COVID-19: ZTA bemoans travel ban on SADC region
By Own Correspondent
The tourism sector in Zimbabwe has been recovering from the effects of lockdown and restrictions which put a damper on the travel business for a long time.
Now tourism and economic experts warn that the recent travel ban by Western countries on the SADC region countries will have a ripple effect.
Looking back in 2020, experts in tourism say about US$1.5 billion in revenues which stood to be gained was lost.
Director of corporate affairs at the Zimbabwe Tourism Authority (ZTA), Godfrey Koti says, “The impact will obviously be devastating, not only to Zimbabwe but to Southern Africa because when we sell our tourism products many a time it comes as a block.
‘’Someone goes to South Africa, they want to come to Victoria Falls, they want to come to Inyanga, they also want to go to the Okavango Delta. They also want to sample Zambia.”
Zimbabwe has been leading the pack in its vaccine roll out and Koti says such strides in preventative measures should have informed the ban.

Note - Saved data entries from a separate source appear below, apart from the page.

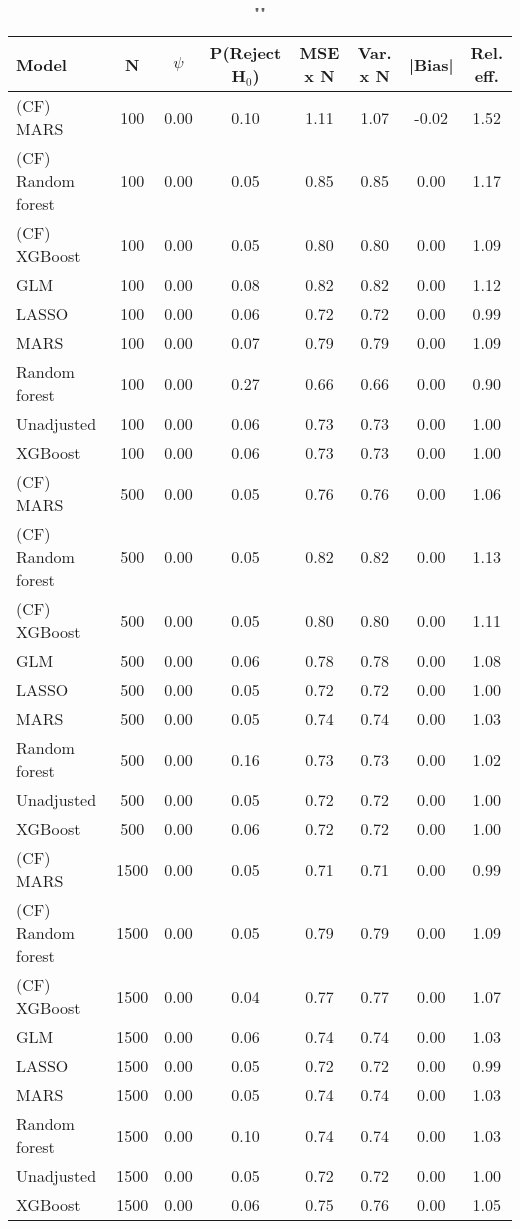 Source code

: \begin{table}
\centering
\caption{""}
\begin{tabular}{lccccccc}
\toprule
Model & N & $\psi$ & P(Reject H$_0$) & MSE x N & Var. x N & |Bias| & Rel. eff.\\ \midrule
(CF) MARS & 100 & 0.00 & 0.10 & 1.11 & 1.07 & -0.02 & 1.52 \\ 
(CF) Random forest & 100 & 0.00 & 0.05 & 0.85 & 0.85 &  0.00 & 1.17 \\ 
(CF) XGBoost & 100 & 0.00 & 0.05 & 0.80 & 0.80 &  0.00 & 1.09 \\ 
GLM & 100 & 0.00 & 0.08 & 0.82 & 0.82 &  0.00 & 1.12 \\ 
LASSO & 100 & 0.00 & 0.06 & 0.72 & 0.72 &  0.00 & 0.99 \\ 
MARS & 100 & 0.00 & 0.07 & 0.79 & 0.79 &  0.00 & 1.09 \\ 
Random forest & 100 & 0.00 & 0.27 & 0.66 & 0.66 &  0.00 & 0.90 \\ 
Unadjusted & 100 & 0.00 & 0.06 & 0.73 & 0.73 &  0.00 & 1.00 \\ 
XGBoost & 100 & 0.00 & 0.06 & 0.73 & 0.73 &  0.00 & 1.00 \\ \addlinespace 
(CF) MARS & 500 & 0.00 & 0.05 & 0.76 & 0.76 &  0.00 & 1.06 \\ 
(CF) Random forest & 500 & 0.00 & 0.05 & 0.82 & 0.82 &  0.00 & 1.13 \\ 
(CF) XGBoost & 500 & 0.00 & 0.05 & 0.80 & 0.80 &  0.00 & 1.11 \\ 
GLM & 500 & 0.00 & 0.06 & 0.78 & 0.78 &  0.00 & 1.08 \\ 
LASSO & 500 & 0.00 & 0.05 & 0.72 & 0.72 &  0.00 & 1.00 \\ 
MARS & 500 & 0.00 & 0.05 & 0.74 & 0.74 &  0.00 & 1.03 \\ 
Random forest & 500 & 0.00 & 0.16 & 0.73 & 0.73 &  0.00 & 1.02 \\ 
Unadjusted & 500 & 0.00 & 0.05 & 0.72 & 0.72 &  0.00 & 1.00 \\ 
XGBoost & 500 & 0.00 & 0.06 & 0.72 & 0.72 &  0.00 & 1.00 \\ \addlinespace 
(CF) MARS & 1500 & 0.00 & 0.05 & 0.71 & 0.71 &  0.00 & 0.99 \\ 
(CF) Random forest & 1500 & 0.00 & 0.05 & 0.79 & 0.79 &  0.00 & 1.09 \\ 
(CF) XGBoost & 1500 & 0.00 & 0.04 & 0.77 & 0.77 &  0.00 & 1.07 \\ 
GLM & 1500 & 0.00 & 0.06 & 0.74 & 0.74 &  0.00 & 1.03 \\ 
LASSO & 1500 & 0.00 & 0.05 & 0.72 & 0.72 &  0.00 & 0.99 \\ 
MARS & 1500 & 0.00 & 0.05 & 0.74 & 0.74 &  0.00 & 1.03 \\ 
Random forest & 1500 & 0.00 & 0.10 & 0.74 & 0.74 &  0.00 & 1.03 \\ 
Unadjusted & 1500 & 0.00 & 0.05 & 0.72 & 0.72 &  0.00 & 1.00 \\ 
XGBoost & 1500 & 0.00 & 0.06 & 0.75 & 0.76 &  0.00 & 1.05 \\
\bottomrule
\end{tabular}
\end{table}

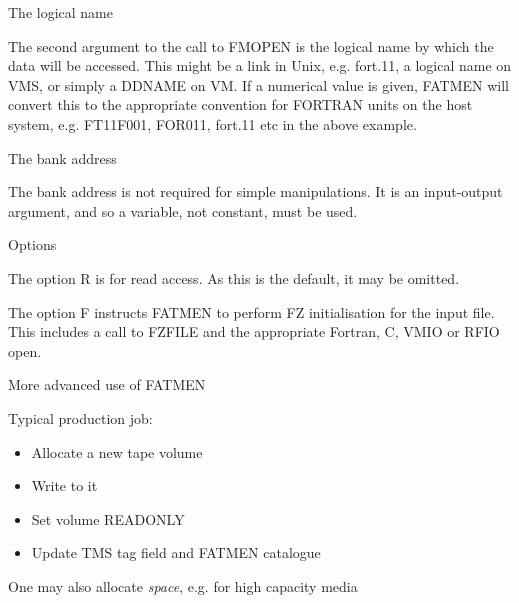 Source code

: \begin{slide}
\begin{center}The logical name\end{center}

The second argument to the call to FMOPEN is the logical name
by which the data will be accessed. This might be a link in Unix,
e.g. fort.11, a logical name on VMS, or simply a DDNAME on VM.
If a numerical value is given, FATMEN will convert this to the
appropriate convention for FORTRAN units on the host system,
e.g. FT11F001, FOR011, fort.11 etc in the above example.
\end{slide}
\begin{slide}

\begin{center}The bank address\end{center}

The bank address is not required for simple manipulations.
It is an input-output argument, and so a variable, not
constant, must be used.

\end{slide}
\begin{slide}

\begin{center}Options\end{center}

The option R is for read access. As this is the default,
it may be omitted.

The option F instructs FATMEN to perform FZ initialisation
for the input file. This includes a call to FZFILE and
the appropriate Fortran, C, VMIO or RFIO open.

\end{slide}

\begin{slide}
\begin{center}More advanced use of FATMEN\end{center}

Typical production job:
\begin{itemize}
\item
Allocate a new tape volume
\item
Write to it
\item
Set volume READONLY
\item
Update TMS tag field and FATMEN catalogue
\end{itemize}

One may also allocate {\it space}, e.g. for high capacity 
media
\end{slide}

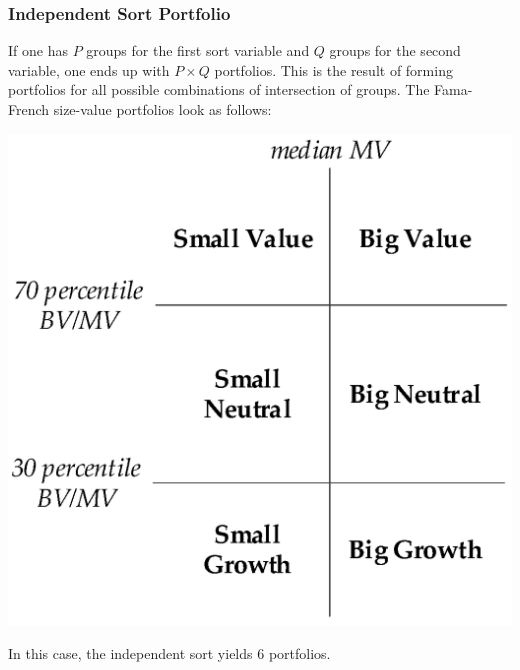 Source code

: \documentclass[xcolor=dvipsnames, english, 8pt]{beamer}
\begin{document}
\begin{frame}
    \frametitle{Independent Sort Portfolio}
    If one has $P$ groups for the first sort variable and $Q$ groups for the second variable, one ends up with $P\times Q$ portfolios. This is the result of forming portfolios for all possible combinations of intersection of groups. The Fama-French size-value portfolios look as follows:\vspace{0.25cm} \\

    \begin{center}
\includegraphics[scale=0.75]{sorts1}\vspace{0.25cm}\\
    \end{center}
In this case, the independent sort yields 6 portfolios.
\end{frame}
\end{document}
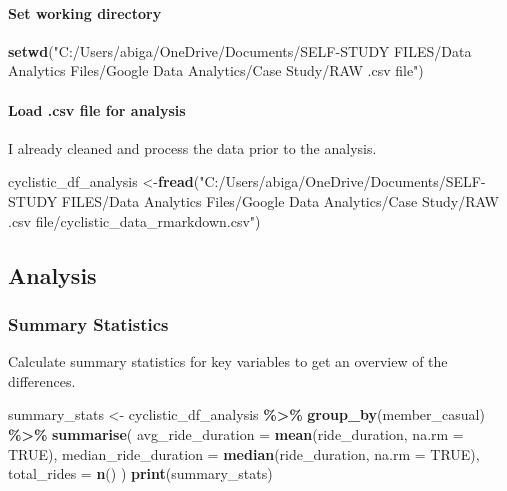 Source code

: \documentclass[
]{article}
\newenvironment{Shaded}{\begin{snugshade}}{\end{snugshade}}
\newcommand{\AttributeTok}[1]{\textcolor[rgb]{0.13,0.29,0.53}{#1}}
\newcommand{\ConstantTok}[1]{\textcolor[rgb]{0.56,0.35,0.01}{#1}}
\newcommand{\FunctionTok}[1]{\textcolor[rgb]{0.13,0.29,0.53}{\textbf{#1}}}
\newcommand{\NormalTok}[1]{#1}
\newcommand{\OtherTok}[1]{\textcolor[rgb]{0.56,0.35,0.01}{#1}}
\newcommand{\SpecialCharTok}[1]{\textcolor[rgb]{0.81,0.36,0.00}{\textbf{#1}}}
\newcommand{\StringTok}[1]{\textcolor[rgb]{0.31,0.60,0.02}{#1}}
\begin{document}
\paragraph{Set working directory}\label{set-working-directory}

\begin{Shaded}
\begin{Highlighting}[]
\FunctionTok{setwd}\NormalTok{(}\StringTok{"C:/Users/abiga/OneDrive/Documents/SELF{-}STUDY FILES/Data Analytics Files/Google Data Analytics/Case Study/RAW .csv file"}\NormalTok{)}
\end{Highlighting}
\end{Shaded}

\paragraph{Load .csv file for
analysis}\label{load-.csv-file-for-analysis}

I already cleaned and process the data prior to the analysis.

\begin{Shaded}
\begin{Highlighting}[]
\NormalTok{cyclistic\_df\_analysis }\OtherTok{\textless{}{-}}\FunctionTok{fread}\NormalTok{(}\StringTok{"C:/Users/abiga/OneDrive/Documents/SELF{-}STUDY FILES/Data Analytics Files/Google Data Analytics/Case Study/RAW .csv file/cyclistic\_data\_rmarkdown.csv"}\NormalTok{)}
\end{Highlighting}
\end{Shaded}

\subsection{Analysis}\label{analysis}

\subsubsection{Summary Statistics}\label{summary-statistics}

Calculate summary statistics for key variables to get an overview of the
differences.

\begin{Shaded}
\begin{Highlighting}[]
\NormalTok{summary\_stats }\OtherTok{\textless{}{-}}\NormalTok{ cyclistic\_df\_analysis }\SpecialCharTok{\%\textgreater{}\%}
  \FunctionTok{group\_by}\NormalTok{(member\_casual) }\SpecialCharTok{\%\textgreater{}\%}
  \FunctionTok{summarise}\NormalTok{(}
    \AttributeTok{avg\_ride\_duration =} \FunctionTok{mean}\NormalTok{(ride\_duration, }\AttributeTok{na.rm =} \ConstantTok{TRUE}\NormalTok{),}
    \AttributeTok{median\_ride\_duration =} \FunctionTok{median}\NormalTok{(ride\_duration, }\AttributeTok{na.rm =} \ConstantTok{TRUE}\NormalTok{),}
    \AttributeTok{total\_rides =} \FunctionTok{n}\NormalTok{()}
\NormalTok{  )}
\FunctionTok{print}\NormalTok{(summary\_stats)}
\end{Highlighting}
\end{Shaded}
\end{document}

“It’s a very huge impact, for Zimbabwe alone it’s disheartening because our vaccine program has been nothing short of impeccable and it would have been great if this was looked at a fair perspective.
‘’And more so for Southern Africa, the fact that South Africa presented their findings to World Health Organization could have been great if we were viewed from that perspective but nonetheless from a tourism perspective, we are very disappointed because we know the effects of these kinds of decisions.”
Tourism is a key economic pillar in Zimbabwe
Tourism is one of the key pillars for economic revival for the Second republic together with mining and agriculture.
The government has made numerous interventions to ensure the tourism sector remains a key pillar. Some of the interventions include the scrapping of duty on the importation of capital equipment.
Tourism also employs many people directly and indirectly in its value chain.